## Directions
Check every line below for the word "small" and show those that hold it.

## Provided entries
★ ★ ★ ★ ★ ★ ★

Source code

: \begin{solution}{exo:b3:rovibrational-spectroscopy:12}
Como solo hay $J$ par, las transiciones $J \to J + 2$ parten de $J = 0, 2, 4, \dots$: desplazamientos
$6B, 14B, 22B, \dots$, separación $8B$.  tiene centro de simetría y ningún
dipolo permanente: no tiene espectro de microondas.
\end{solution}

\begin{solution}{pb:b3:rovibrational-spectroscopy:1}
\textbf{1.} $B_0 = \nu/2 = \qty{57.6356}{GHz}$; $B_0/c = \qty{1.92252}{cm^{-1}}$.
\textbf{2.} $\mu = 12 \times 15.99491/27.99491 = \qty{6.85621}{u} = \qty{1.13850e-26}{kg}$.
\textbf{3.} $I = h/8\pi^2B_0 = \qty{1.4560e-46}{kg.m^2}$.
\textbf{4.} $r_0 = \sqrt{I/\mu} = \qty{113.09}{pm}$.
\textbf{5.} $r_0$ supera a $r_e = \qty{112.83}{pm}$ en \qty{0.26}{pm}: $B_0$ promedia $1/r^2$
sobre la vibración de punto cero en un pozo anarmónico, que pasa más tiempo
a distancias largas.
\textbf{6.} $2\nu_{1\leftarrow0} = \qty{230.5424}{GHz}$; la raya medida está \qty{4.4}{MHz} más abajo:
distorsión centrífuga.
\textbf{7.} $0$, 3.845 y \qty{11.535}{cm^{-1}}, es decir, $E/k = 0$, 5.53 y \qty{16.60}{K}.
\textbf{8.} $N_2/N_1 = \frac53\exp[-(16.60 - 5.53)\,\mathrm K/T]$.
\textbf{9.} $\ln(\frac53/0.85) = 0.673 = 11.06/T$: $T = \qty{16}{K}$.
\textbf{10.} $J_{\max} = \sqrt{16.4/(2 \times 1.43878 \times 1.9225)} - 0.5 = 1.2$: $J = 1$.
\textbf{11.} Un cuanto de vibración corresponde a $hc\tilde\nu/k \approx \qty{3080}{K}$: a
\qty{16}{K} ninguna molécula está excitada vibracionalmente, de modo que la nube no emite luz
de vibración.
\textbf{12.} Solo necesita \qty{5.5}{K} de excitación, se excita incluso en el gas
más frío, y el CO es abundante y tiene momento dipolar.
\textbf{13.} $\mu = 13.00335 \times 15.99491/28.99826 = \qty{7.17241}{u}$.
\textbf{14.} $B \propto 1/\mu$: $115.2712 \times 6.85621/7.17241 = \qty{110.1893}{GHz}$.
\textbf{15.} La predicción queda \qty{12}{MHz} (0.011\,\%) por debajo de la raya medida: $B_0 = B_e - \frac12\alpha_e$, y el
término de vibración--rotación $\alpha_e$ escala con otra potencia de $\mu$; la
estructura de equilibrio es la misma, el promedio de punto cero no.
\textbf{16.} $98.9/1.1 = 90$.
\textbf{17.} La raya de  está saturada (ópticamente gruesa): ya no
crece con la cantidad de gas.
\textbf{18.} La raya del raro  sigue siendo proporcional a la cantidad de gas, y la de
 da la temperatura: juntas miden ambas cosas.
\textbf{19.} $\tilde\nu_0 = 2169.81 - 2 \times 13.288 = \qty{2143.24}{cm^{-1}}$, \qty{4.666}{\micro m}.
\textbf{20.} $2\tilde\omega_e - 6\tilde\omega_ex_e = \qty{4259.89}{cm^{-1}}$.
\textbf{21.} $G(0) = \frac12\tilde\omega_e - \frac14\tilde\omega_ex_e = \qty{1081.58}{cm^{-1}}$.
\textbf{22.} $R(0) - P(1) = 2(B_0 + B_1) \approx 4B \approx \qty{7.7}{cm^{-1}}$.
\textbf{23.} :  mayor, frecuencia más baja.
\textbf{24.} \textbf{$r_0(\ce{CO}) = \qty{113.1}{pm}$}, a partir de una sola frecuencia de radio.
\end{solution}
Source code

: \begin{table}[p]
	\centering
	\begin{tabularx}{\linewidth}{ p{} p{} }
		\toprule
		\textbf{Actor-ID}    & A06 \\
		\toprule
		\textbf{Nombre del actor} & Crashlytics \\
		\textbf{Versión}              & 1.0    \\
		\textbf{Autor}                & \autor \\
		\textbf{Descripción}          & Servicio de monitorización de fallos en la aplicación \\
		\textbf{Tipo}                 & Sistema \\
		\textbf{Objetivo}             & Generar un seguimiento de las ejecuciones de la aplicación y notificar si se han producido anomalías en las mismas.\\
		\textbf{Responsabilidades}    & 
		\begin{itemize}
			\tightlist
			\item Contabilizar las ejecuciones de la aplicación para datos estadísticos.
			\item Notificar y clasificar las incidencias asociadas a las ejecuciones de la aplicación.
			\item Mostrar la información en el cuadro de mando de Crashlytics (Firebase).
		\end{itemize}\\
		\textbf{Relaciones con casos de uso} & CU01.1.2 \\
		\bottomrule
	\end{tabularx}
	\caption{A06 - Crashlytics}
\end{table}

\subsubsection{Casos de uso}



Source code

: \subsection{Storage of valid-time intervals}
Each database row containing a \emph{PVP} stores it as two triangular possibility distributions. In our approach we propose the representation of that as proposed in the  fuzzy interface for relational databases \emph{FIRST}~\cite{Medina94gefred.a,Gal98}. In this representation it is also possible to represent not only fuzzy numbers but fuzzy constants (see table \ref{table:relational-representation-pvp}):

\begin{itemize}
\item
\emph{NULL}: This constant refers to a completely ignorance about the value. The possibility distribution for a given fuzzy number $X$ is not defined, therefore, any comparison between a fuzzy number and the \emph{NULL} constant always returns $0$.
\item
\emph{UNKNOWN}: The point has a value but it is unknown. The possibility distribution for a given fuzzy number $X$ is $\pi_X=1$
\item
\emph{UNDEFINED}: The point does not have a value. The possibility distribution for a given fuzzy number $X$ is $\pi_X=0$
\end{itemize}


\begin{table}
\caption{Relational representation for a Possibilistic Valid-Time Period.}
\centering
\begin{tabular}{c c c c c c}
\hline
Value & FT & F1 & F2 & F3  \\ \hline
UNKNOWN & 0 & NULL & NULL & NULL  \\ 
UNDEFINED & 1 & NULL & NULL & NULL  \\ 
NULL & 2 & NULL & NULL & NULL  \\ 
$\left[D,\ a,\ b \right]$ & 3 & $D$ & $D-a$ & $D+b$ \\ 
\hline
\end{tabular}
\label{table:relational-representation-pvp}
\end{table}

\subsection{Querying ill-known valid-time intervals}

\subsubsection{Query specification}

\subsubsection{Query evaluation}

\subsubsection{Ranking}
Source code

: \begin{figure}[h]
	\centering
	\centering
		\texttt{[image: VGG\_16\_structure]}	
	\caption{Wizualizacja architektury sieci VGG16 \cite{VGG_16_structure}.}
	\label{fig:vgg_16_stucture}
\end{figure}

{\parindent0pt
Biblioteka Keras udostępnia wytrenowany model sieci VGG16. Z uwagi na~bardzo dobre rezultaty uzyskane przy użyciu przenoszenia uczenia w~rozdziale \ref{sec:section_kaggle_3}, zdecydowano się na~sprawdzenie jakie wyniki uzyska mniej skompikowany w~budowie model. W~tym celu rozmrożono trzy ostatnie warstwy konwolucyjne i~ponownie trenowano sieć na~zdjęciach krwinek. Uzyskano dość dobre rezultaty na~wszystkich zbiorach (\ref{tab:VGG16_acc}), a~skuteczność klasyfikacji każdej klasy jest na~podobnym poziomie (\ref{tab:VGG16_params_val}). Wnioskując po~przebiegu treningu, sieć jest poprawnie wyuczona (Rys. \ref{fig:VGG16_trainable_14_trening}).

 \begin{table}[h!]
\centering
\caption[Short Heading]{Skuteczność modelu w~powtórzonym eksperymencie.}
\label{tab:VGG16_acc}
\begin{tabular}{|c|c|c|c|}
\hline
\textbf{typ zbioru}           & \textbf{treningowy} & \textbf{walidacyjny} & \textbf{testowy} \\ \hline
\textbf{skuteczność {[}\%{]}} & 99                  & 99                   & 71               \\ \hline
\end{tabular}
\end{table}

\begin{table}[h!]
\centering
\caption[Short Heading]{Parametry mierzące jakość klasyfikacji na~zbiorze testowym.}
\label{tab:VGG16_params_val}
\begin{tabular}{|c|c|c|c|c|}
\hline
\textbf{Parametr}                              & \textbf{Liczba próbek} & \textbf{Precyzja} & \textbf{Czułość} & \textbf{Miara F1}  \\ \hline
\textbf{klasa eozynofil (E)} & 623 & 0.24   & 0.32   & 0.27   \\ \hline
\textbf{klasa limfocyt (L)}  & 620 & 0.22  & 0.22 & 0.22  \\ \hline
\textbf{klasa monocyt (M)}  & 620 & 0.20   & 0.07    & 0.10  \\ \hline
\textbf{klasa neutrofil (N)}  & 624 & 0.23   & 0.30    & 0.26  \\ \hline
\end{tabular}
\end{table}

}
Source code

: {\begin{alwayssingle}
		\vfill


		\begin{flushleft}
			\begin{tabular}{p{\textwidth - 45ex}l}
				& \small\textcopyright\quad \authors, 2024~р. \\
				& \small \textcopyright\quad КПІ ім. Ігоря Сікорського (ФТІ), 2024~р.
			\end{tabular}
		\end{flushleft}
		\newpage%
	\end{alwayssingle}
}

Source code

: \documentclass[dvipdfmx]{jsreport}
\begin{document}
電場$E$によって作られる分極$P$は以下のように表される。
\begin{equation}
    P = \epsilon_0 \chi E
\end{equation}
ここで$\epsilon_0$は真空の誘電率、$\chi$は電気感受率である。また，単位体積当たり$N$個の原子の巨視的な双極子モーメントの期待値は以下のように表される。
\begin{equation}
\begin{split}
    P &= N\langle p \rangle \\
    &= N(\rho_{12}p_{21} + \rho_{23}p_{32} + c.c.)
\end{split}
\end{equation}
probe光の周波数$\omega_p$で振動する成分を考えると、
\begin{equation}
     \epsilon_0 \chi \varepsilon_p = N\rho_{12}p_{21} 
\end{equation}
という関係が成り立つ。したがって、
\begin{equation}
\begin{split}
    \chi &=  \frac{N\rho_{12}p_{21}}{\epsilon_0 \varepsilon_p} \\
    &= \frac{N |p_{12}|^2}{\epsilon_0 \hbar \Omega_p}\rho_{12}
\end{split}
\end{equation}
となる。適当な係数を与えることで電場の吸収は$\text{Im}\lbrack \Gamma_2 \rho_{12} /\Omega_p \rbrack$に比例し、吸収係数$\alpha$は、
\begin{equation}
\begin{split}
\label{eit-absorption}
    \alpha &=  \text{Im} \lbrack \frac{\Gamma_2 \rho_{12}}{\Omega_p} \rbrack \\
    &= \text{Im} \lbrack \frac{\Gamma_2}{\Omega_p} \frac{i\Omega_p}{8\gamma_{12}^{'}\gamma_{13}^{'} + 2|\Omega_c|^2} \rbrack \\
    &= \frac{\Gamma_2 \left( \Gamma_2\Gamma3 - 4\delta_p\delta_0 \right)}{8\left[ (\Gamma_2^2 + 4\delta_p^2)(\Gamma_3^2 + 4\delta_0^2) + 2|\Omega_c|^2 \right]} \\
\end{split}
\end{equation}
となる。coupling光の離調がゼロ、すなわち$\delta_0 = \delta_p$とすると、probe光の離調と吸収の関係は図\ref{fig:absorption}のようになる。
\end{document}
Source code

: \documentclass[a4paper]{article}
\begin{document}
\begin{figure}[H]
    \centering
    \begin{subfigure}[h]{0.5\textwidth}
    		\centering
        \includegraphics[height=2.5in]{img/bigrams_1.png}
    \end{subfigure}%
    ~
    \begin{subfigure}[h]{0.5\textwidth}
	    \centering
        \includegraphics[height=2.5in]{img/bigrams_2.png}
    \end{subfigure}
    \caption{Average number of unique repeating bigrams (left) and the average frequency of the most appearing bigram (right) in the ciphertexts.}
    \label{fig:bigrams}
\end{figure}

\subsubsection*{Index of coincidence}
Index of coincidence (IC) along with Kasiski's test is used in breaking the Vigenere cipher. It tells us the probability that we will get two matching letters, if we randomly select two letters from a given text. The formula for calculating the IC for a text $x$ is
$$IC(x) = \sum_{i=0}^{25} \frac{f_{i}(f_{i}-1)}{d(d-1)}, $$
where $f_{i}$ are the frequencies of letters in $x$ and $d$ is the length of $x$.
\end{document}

★ ★ ★ ★ ★ ★ ★

## Response area
				& \small\textcopyright\quad \authors, 2024~р. \\
				& \small \textcopyright\quad КПІ ім. Ігоря Сікорського (ФТІ), 2024~р.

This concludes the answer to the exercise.